PBOT: Traffic deaths up, despite Vision Zero efforts
Traffic-related deaths in Portland continued to increase in 2017, despite the City Council's approval of Vision Zero policies intended to eliminate all fatal and serious injury crashes by 2025.
Forty-five people were killed on city streets last year, making 2017 the deadliest year since 2003, when 47 people were killed, according to the first annual Vision Zero report released by the Portland Bureau of Transportation on Tuesday.
The total is one more than the 44 people who died in 2016. The greatest increase happened among pedestrians, whose deaths jumped from 13 in 2016 to 18 in 2017, according to the report.
The increase happened despite several steps taken under the Vision Zero Action Plan adopted by the council in November 2016. They include spending $15.4 million on safety projects on 21 High Crash Network streets and intersections last year. PBOT also launched a new Safe Ride Home program that provided 3,389 coupons for discounts on safe travel options during high-DUII holidays or events in 2017.
"We knew achieving Vision Zero wasn't going to be easy. The steps we took in 2017 are setting us on a path for safe streets in Portland, and we remain committed to eliminating traffic deaths and serious injuries by 2025," PBOT Director Leah Treat said when the report was released.
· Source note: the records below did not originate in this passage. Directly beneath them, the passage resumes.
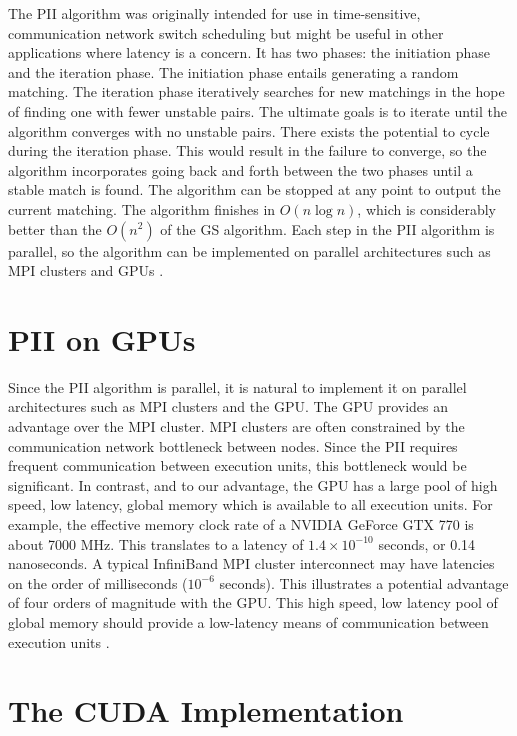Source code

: \documentclass[journal]{IEEEtran}
\begin{document}
The PII algorithm was originally intended for use in time-sensitive,
communication network switch scheduling but might be useful in other
applications where latency is a concern.  It has two phases: the initiation
phase and the iteration phase.  The initiation phase entails generating a
random matching.  The iteration phase iteratively searches for new matchings in
the hope of finding one with fewer unstable pairs.  The ultimate goals is to
iterate until the algorithm converges with no unstable pairs.  There exists the
potential to cycle during the iteration phase.  This would result in the
failure to converge, so the algorithm incorporates going back and forth between
the two phases until a stable match is found.  The algorithm can be stopped at
any point to output the current matching.  The algorithm finishes in $O(n \log
n)$, which is considerably better than the $O(n^2)$ of the GS algorithm.  Each
step in the PII algorithm is parallel, so the algorithm can be implemented on
parallel architectures such as MPI clusters and GPUs
\cite{lu-zheng,lu,korakakis}.


\section{PII on GPUs}

Since the PII algorithm is parallel, it is natural to implement it on parallel
architectures such as MPI clusters and the GPU.  The GPU provides an advantage
over the MPI cluster.  MPI clusters are often constrained by the communication
network bottleneck between nodes.  Since the PII requires frequent
communication between execution units, this bottleneck would be significant.
In contrast, and to our advantage, the GPU has a large pool of high speed, low
latency, global memory which is available to all execution units.  For example,
the effective memory clock rate of a NVIDIA GeForce GTX 770 is about 7000 MHz.
This translates to a latency of $1.4 \times 10^{-10}$ seconds, or 0.14
nanoseconds.  A typical InfiniBand MPI cluster interconnect may have latencies
on the order of milliseconds ($10^{-6}$ seconds).  This illustrates a potential
advantage of four orders of magnitude with the GPU.  This high speed, low
latency pool of global memory should provide a low-latency means of
communication between execution units \cite{cook,rehman}.

\section{The CUDA Implementation}
\end{document}
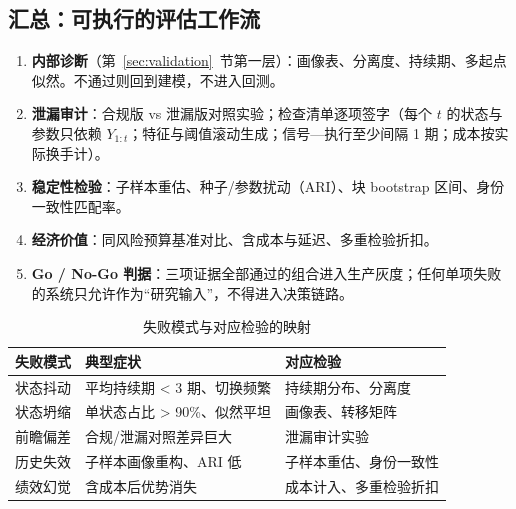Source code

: \subsection{汇总：可执行的评估工作流}

\begin{enumerate}[itemsep=3pt]
\item \textbf{内部诊断}（第~\ref{sec:validation}~节第一层）：画像表、分离度、持续期、多起点似然。不通过则回到建模，不进入回测。
\item \textbf{泄漏审计}：合规版 vs 泄漏版对照实验；检查清单逐项签字（每个 $t$ 的状态与参数只依赖 $Y_{1:t}$；特征与阈值滚动生成；信号—执行至少间隔 1 期；成本按实际换手计）。
\item \textbf{稳定性检验}：子样本重估、种子/参数扰动（ARI）、块 bootstrap 区间、身份一致性匹配率。
\item \textbf{经济价值}：同风险预算基准对比、含成本与延迟、多重检验折扣。
\item \textbf{Go / No-Go 判据}：三项证据全部通过的组合进入生产灰度；任何单项失败的系统只允许作为“研究输入”，不得进入决策链路。
\end{enumerate}

\begin{table}[htbp]
\centering
\footnotesize
\begin{tabular}{p{3.6cm}p{5.4cm}p{3.6cm}}
\toprule
\textbf{失败模式} & \textbf{典型症状} & \textbf{对应检验} \\
\midrule
状态抖动 & 平均持续期 < 3 期、切换频繁 & 持续期分布、分离度 \\
状态坍缩 & 单状态占比 > 90\%、似然平坦 & 画像表、转移矩阵 \\
前瞻偏差 & 合规/泄漏对照差异巨大 & 泄漏审计实验 \\
历史失效 & 子样本画像重构、ARI 低 & 子样本重估、身份一致性 \\
绩效幻觉 & 含成本后优势消失 & 成本计入、多重检验折扣 \\
\bottomrule
\end{tabular}
\caption{失败模式与对应检验的映射}
\label{tab:failure-modes}
\end{table}

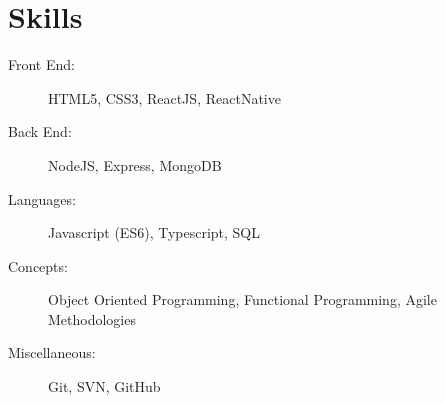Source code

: \documentclass[a4paper,10pt]{article}
\begin{document}

\fancyhead[C]{
}




\section{Skills}

\begin{description}
    \item[Front End:] HTML5, CSS3, ReactJS, ReactNative
    \item[Back End:] NodeJS, Express, MongoDB
    \item[Languages:] Javascript (ES6), Typescript, SQL
    \item[Concepts:] Object Oriented Programming, Functional Programming, Agile Methodologies
    \item[Miscellaneous:] Git, SVN, GitHub
\end{description}
\end{document}
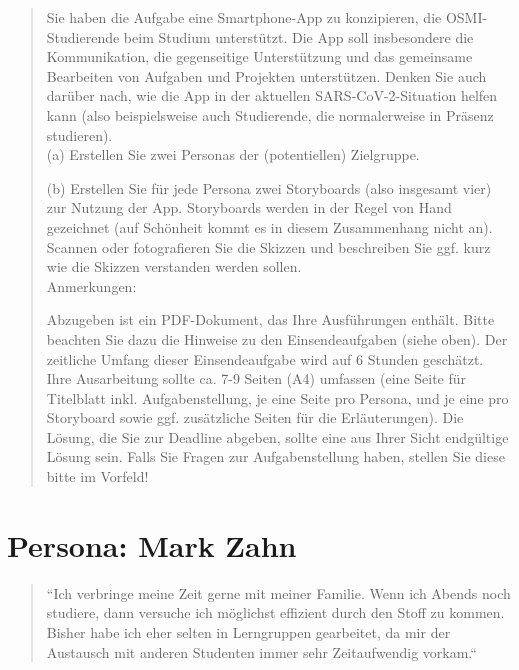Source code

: \documentclass{article}
\begin{document}
\begin{quote}
	Sie haben die Aufgabe eine Smartphone-App zu konzipieren, die OSMI-Studierende beim Studium unterstützt.
	Die App soll insbesondere die Kommunikation, die gegenseitige Unterstützung und das gemeinsame Bearbeiten
	von Aufgaben und Projekten unterstützen. Denken Sie auch darüber nach, wie die App in der aktuellen
	SARS-CoV-2-Situation helfen kann (also beispielsweise auch Studierende, die normalerweise in Präsenz studieren).
	\\[1em]
	(a) Erstellen Sie zwei Personas der (potentiellen) Zielgruppe.

	(b) Erstellen Sie für jede Persona zwei Storyboards (also insgesamt vier) zur Nutzung der App. Storyboards
	werden in der Regel von Hand gezeichnet (auf Schönheit kommt es in diesem Zusammenhang nicht an). Scannen
	oder fotografieren Sie die Skizzen und beschreiben Sie ggf. kurz wie die Skizzen verstanden werden sollen.
	\\[1em]
	Anmerkungen:

	Abzugeben ist ein PDF-Dokument, das Ihre Ausführungen enthält. Bitte beachten Sie dazu die Hinweise zu den
	Einsendeaufgaben (siehe oben). Der zeitliche Umfang dieser Einsendeaufgabe wird auf 6 Stunden geschätzt.
	Ihre Ausarbeitung sollte ca. 7-9 Seiten (A4) umfassen (eine Seite für Titelblatt inkl. Aufgabenstellung,
	je eine Seite pro Persona, und je eine pro Storyboard sowie ggf. zusätzliche Seiten für die Erläuterungen).
	Die Lösung, die Sie zur Deadline abgeben, sollte eine aus Ihrer Sicht endgültige Lösung sein. Falls Sie
	Fragen zur Aufgabenstellung haben, stellen Sie diese bitte im Vorfeld!
\end{quote}

\newpage

\section{Persona: Mark Zahn}

\begin{figure}
	
\end{figure}

\begin{quote}
	\large{``Ich verbringe meine Zeit gerne mit meiner Familie. Wenn ich Abends noch studiere, dann versuche
		ich möglichst effizient durch den Stoff zu kommen. Bisher habe ich eher selten in Lerngruppen gearbeitet,
		da mir der Austausch mit anderen Studenten immer sehr Zeitaufwendig vorkam.``}
\end{quote}
\end{document}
More steps have been taken since the end of the year. They include lower the speed limit on residential streets from 25 to 20 miles per hour. Additional red light safety cameras have also been installed.
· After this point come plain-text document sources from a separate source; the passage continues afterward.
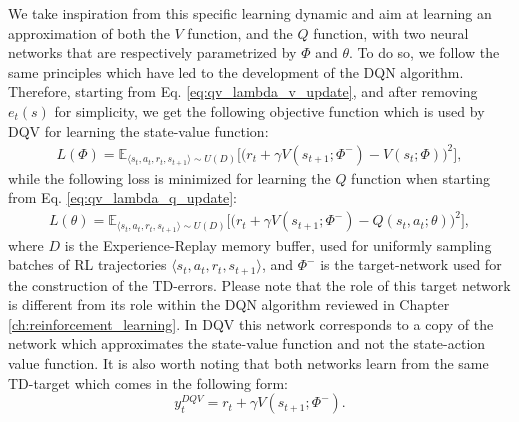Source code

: We take inspiration from this specific learning dynamic and aim at learning an approximation of both the $V$ function, and the $Q$ function, with two neural networks that are respectively parametrized by $\Phi$ and $\theta$. To do so, we follow the same principles which have led to the development of the DQN algorithm. Therefore, starting from Eq. \ref{eq:qv_lambda_v_update}, and after removing $e_{t}(s)$ for simplicity, we get the following objective function which is used by DQV for learning the state-value function:
\begin{multline}
L(\Phi) = \mathds{E}_{\langle s_{t},a_{t},r_{t},s_{t+1}\rangle\sim U(D)} \bigg[\big(r_{t} + \gamma V(s_{t+1}; \Phi^{-}) - V(s_{t}; \Phi)\big)^{2}\bigg],
\label{eq:dqv_v_update}
\end{multline}
while the following loss is minimized for learning the $Q$ function when starting from Eq. \ref{eq:qv_lambda_q_update}:
\begin{multline}
    L(\theta) = \mathds{E}_{\langle s_{t},a_{t},r_{t},s_{t+1}\rangle\sim U(D)} \bigg[\big(r_{t} + \gamma V(s_{t+1}; \Phi^{-}) - Q(s_{t}, a_{t}; \theta)\big)^{2}\bigg],
\label{eq:dqv_q_update}
\end{multline}
where $D$ is the Experience-Replay memory buffer, used for uniformly sampling batches of RL trajectories $\langle s_{t},a_{t},r_{t},s_{t+1}\rangle$, and $\Phi^{-}$ is the target-network used for the construction of the TD-errors. Please note that the role of this target network is different from its role within the DQN algorithm reviewed in Chapter \ref{ch:reinforcement_learning}. In DQV this network corresponds to a copy of the network which approximates the state-value function and not the state-action value function. It is also worth noting that both networks learn from the same TD-target which comes in the following form:
\begin{equation}
y_{t}^{DQV} = r_{t} + \gamma V(s_{t+1}; \Phi^{-}). 
\end{equation}

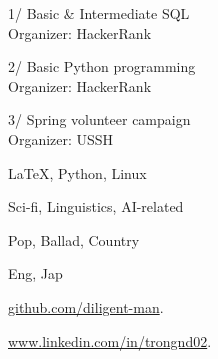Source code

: \documentclass[11pt]{spidercv}
\begin{document}
\begin{SideBar}{\ColorBackground}{\ColorTextSide}
		
		\vspace{-0.5cm}
		\begin{ItemList}{\ColorHighlight}
			\item \hspace{-.5cm} 1/ Basic \& Intermediate SQL\\
			\hspace{-6.6mm} Organizer: HackerRank
			
			\item \hspace{-.5cm} 2/ Basic Python programming\\
			\hspace{-6.6mm} Organizer: HackerRank
			
			\item \hspace{-.5cm} 3/ Spring volunteer campaign\\
			\hspace{-6.6mm} Organizer: USSH
		\end{ItemList}
		
			
		\vspace{-0.5cm}
		\begin{ItemList}{\ColorHighlight}
			\item [\faCode] \LaTeX, Python, Linux
			\item [\faBook] Sci-fi, Linguistics, AI-related
			\item [\faMusic] Pop, Ballad, Country
			\item [\faLanguage] Eng, Jap
		\end{ItemList}
		
		
		
		\vspace{-0.5cm}
		\begin{ItemList}{\ColorHighlight}
			\item [\faGithub] \href{github.com/diligent-man}{github.com/diligent-man}.
			\item [\faLinkedinSquare] \href{www.linkedin.com/in/trongnd02}{www.linkedin.com/in/trongnd02}.
		\end{ItemList}
	
	\end{SideBar}
	
	
\end{document}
Spending on additional safety projects is expected to increase in coming years. The temporary 10-cent-a-gallon gas tax approved by Portland voters at the May 2016 primary election is raising more money that expected. And the transportation funding package approved by the 2017 Oregon Legislature includes additional funds for cities. Projects to be funded by the package in Portland include:
• $110 million to completely rebuild a 4-mile section of outer Southeast Powell Boulevard and create safe access for people biking, walking and taking public transit.
• $1.5 million to install a safe crossing at North Columbia Boulevard and Midway Avenue.
• Reconstruction of Interstate 5 and city streets in the vicinity of the Rose Quarter to improve, among other things, safety on North and Northeast Broadway, the street with the highest bicycle crash rate in Portland and the fifth highest pedestrian crash rate.
In addition, the package includes $35 to $40 million annually for TriMet bus operations and purchases, expanding service and access for transit, Portland's safest transportation option.
"Portland's streets remain challenging, especially for older adults, who are at a higher risk of dying in a crash. I'm encouraged by the work we're doing and look forward to the day when our streets are safe for people of all ages, no matter how they choose to get around," Bandana Shrestha, Community Engagement Director of AARP and a Vision Zero Task Force member, said when the report was released.
Portland is far from the only city in the country where traffic fatalities are increasing. Traffic-related deaths in the United States have been increasing for several years, in large part because more people are driving because of the improving economy and continuing law gas prices.
The Vision Zero Action Plan includes 32 two- and five-year actions. Five of them are complete, 15 are on track to be completed by the end of 2018 and 12 require additional effort to launch.
You can read the report at tinyurl.com/yaown27l.